Medical Image Augmentation and Enhancement using Machine Learning and Deep Learning is written by Dr. S. Mohankumar and published by Jupiter Publications Consortium. It's available with International Standard Book Number or ISBN identification 9391303404 (ISBN 10) and 9789391303402 (ISBN 13).

About the Book Medical Image Augmentation and Enhancement using Machine Learning and Deep Learning provides a focused, research-oriented overview of how machine learning (ML) and deep learning (DL) methods can be used to increase (augment) and improve (enhance) medical imaging data for downstream tasks such as segmentation and classification. The book’s central purpose is to critically review the medical image analysis literature through the lens of data enrichment—examining how augmentation and enhancement help address common challenges in medical imaging such as limited labelled data, variability across modalities, and the need for high diagnostic precision.

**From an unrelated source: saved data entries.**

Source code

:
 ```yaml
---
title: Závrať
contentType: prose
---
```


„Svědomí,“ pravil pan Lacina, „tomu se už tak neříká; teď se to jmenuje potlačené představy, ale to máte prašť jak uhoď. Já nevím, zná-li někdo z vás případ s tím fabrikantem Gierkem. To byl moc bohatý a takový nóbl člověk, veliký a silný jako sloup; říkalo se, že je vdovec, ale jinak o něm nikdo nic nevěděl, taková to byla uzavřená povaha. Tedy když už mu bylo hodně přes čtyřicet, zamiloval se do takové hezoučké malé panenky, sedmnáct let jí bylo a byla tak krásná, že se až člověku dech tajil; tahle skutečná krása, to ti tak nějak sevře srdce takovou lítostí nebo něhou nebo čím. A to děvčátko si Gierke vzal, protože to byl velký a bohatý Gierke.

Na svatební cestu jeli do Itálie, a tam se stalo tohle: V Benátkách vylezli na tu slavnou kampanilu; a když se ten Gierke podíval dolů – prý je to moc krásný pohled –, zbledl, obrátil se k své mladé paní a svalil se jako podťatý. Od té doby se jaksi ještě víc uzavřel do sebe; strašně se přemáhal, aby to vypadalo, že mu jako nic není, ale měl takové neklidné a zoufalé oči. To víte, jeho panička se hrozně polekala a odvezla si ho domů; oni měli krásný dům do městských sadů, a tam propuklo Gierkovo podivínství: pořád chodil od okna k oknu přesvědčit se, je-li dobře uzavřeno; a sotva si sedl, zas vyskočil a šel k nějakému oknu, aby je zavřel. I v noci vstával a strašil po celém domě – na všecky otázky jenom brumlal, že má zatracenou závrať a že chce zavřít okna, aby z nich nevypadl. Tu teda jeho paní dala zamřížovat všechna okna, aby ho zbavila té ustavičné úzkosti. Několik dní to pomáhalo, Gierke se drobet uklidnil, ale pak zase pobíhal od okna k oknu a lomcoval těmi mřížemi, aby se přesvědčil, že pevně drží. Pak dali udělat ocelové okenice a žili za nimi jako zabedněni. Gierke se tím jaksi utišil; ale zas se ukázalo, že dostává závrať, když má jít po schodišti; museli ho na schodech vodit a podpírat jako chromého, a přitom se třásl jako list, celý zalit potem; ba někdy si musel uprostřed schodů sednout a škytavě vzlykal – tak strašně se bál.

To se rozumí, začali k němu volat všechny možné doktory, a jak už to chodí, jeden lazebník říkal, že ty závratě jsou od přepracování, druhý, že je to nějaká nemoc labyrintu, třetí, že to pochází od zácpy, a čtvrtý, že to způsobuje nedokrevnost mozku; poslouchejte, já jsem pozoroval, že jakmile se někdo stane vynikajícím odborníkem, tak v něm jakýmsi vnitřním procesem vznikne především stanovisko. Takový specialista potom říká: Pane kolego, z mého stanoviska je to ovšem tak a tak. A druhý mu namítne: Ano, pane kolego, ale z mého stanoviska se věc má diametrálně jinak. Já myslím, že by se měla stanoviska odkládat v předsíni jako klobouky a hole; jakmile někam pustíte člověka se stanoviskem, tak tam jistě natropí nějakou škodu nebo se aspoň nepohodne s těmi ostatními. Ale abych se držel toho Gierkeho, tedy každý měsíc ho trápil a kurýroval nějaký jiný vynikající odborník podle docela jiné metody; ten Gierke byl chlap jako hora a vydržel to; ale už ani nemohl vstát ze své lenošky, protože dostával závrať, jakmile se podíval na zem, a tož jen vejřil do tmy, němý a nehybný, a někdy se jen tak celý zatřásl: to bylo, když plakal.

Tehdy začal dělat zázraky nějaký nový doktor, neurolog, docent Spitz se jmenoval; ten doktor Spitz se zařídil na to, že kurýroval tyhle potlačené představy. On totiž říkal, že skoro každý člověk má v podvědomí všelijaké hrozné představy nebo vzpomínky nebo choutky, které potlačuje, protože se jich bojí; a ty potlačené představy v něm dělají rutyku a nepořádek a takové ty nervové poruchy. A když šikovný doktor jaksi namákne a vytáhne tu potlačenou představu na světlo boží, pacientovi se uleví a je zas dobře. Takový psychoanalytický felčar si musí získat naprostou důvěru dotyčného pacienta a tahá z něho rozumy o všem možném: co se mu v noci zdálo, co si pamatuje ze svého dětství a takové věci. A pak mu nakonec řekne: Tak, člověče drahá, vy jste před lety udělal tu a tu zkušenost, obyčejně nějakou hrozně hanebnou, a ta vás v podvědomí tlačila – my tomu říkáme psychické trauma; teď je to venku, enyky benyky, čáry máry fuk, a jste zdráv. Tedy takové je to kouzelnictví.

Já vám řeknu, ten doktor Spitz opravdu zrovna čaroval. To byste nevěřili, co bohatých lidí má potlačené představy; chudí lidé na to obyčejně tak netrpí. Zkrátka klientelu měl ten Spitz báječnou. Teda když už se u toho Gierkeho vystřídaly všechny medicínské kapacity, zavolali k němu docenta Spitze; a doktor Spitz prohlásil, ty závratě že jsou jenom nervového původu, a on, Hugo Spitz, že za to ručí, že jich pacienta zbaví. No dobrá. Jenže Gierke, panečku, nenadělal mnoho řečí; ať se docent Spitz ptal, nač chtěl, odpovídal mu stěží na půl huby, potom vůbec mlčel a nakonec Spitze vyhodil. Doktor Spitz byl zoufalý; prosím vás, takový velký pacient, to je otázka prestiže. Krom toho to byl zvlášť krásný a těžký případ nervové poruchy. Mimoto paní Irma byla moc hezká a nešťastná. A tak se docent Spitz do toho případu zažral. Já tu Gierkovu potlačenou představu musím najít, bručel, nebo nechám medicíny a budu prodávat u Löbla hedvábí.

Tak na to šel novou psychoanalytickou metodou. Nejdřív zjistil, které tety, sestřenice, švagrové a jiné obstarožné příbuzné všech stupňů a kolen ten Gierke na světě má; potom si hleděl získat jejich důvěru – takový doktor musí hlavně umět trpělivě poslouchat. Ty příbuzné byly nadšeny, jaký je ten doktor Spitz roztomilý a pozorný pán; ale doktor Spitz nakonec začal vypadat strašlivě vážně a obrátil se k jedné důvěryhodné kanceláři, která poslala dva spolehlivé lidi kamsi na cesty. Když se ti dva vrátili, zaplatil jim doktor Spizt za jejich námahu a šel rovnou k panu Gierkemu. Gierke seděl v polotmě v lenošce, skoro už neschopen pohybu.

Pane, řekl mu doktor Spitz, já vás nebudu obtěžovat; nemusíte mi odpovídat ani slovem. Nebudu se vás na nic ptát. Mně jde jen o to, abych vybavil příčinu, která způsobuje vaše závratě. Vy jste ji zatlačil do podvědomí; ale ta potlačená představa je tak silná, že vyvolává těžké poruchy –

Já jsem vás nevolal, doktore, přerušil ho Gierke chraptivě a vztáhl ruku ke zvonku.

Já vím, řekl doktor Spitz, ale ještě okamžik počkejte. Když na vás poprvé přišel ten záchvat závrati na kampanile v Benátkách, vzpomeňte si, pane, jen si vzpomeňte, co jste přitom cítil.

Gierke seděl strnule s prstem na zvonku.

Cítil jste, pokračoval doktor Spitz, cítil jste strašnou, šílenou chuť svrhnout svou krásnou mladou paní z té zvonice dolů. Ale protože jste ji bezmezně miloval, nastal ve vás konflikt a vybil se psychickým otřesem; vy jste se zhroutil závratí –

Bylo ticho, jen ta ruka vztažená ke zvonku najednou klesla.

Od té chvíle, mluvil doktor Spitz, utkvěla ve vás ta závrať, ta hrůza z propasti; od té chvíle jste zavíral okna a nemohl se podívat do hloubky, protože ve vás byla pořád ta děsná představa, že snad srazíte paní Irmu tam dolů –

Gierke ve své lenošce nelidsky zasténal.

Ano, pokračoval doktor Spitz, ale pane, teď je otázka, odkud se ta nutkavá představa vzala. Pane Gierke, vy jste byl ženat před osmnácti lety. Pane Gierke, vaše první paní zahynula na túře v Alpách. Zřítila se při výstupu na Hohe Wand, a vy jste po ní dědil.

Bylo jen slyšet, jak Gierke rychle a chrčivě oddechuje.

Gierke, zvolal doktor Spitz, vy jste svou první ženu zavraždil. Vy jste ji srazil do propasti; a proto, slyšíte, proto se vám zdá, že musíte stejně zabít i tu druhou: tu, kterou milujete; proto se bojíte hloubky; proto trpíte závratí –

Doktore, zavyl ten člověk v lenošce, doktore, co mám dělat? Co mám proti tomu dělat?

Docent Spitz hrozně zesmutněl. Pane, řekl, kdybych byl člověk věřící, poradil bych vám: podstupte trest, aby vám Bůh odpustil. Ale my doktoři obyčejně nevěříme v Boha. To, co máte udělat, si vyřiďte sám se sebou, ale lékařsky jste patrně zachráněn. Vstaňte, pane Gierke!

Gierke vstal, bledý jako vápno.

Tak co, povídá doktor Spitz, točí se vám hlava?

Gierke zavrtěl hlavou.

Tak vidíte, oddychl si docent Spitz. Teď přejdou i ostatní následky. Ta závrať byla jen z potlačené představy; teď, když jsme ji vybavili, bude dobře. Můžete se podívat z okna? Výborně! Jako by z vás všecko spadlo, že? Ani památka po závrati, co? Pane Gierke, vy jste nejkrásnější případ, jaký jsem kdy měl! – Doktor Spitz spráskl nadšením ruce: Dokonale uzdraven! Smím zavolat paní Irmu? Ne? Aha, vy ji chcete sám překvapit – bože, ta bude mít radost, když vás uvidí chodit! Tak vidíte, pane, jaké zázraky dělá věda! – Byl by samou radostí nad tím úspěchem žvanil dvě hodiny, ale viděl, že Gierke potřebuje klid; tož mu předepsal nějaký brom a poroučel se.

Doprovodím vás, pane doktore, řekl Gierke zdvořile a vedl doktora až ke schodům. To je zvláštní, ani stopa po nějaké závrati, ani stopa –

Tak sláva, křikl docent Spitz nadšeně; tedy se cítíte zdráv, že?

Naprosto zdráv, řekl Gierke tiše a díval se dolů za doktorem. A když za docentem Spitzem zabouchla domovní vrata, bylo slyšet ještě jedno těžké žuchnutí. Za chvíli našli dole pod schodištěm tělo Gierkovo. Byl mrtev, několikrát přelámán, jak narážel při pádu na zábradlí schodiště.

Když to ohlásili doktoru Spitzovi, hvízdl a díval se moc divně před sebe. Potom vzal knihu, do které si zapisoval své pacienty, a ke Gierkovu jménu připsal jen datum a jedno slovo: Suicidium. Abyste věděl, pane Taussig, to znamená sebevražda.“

It introduces the fundamentals of image analysis and processing, medical imaging concepts and modalities, and the basics of data science, AI, ML, and DL before progressing into deep learning architectures widely applied in medical imaging workflows. A significant portion of the text surveys augmentation techniques—from basic geometric and noise-based transformations to deformable methods and deep learning–driven approaches such as adversarial training, GAN-based synthesis, and neural style transfer—and connects these methods to real use cases in medical image segmentation and classification. The book is positioned as a consolidated reference for researchers and scholars who want a structured starting point and a broad technical map of current approaches in medical image augmentation and enhancement.